Exactly the lines from the start of the data through the line containing "with Office Groups</span></span>" should be output, with both ends kept and nothing added.

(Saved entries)

Segment Open

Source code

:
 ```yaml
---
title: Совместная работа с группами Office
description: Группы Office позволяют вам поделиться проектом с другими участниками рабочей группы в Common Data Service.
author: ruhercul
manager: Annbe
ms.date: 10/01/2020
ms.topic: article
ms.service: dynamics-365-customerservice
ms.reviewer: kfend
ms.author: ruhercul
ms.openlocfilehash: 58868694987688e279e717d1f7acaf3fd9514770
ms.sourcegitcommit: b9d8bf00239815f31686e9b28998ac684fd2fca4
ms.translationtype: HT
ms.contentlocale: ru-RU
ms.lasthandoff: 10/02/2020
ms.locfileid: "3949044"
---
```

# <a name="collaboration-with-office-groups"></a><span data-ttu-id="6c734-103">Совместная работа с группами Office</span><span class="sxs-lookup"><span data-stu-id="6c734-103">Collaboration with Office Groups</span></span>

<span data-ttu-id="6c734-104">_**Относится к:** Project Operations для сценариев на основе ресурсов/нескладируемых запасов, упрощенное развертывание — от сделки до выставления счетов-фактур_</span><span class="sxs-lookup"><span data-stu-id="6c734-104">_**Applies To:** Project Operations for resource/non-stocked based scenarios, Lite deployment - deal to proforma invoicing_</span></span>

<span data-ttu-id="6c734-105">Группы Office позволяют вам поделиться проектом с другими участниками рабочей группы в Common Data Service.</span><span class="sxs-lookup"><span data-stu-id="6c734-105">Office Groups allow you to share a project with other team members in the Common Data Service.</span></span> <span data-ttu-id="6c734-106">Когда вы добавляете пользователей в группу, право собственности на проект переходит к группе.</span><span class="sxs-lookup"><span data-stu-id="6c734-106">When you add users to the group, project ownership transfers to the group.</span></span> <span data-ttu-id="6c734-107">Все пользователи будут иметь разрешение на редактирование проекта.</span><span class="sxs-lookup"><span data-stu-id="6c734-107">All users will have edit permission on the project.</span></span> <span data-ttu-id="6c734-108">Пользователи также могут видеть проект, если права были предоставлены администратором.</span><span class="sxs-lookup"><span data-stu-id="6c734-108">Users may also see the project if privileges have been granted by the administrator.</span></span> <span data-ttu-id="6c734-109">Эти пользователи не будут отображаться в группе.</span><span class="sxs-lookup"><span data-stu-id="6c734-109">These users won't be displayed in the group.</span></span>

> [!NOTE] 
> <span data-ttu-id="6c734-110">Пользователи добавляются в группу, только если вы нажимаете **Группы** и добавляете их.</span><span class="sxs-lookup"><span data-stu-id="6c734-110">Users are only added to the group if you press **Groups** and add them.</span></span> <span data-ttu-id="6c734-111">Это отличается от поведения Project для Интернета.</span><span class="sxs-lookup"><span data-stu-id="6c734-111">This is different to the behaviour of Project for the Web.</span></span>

Segment Closed

(RESPONSE BOX)
Source code

:
 ```yaml
---
title: Совместная работа с группами Office
description: Группы Office позволяют вам поделиться проектом с другими участниками рабочей группы в Common Data Service.
author: ruhercul
manager: Annbe
ms.date: 10/01/2020
ms.topic: article
ms.service: dynamics-365-customerservice
ms.reviewer: kfend
ms.author: ruhercul
ms.openlocfilehash: 58868694987688e279e717d1f7acaf3fd9514770
ms.sourcegitcommit: b9d8bf00239815f31686e9b28998ac684fd2fca4
ms.translationtype: HT
ms.contentlocale: ru-RU
ms.lasthandoff: 10/02/2020
ms.locfileid: "3949044"
---
```

# <a name="collaboration-with-office-groups"></a><span data-ttu-id="6c734-103">Совместная работа с группами Office</span><span class="sxs-lookup"><span data-stu-id="6c734-103">Collaboration with Office Groups</span></span>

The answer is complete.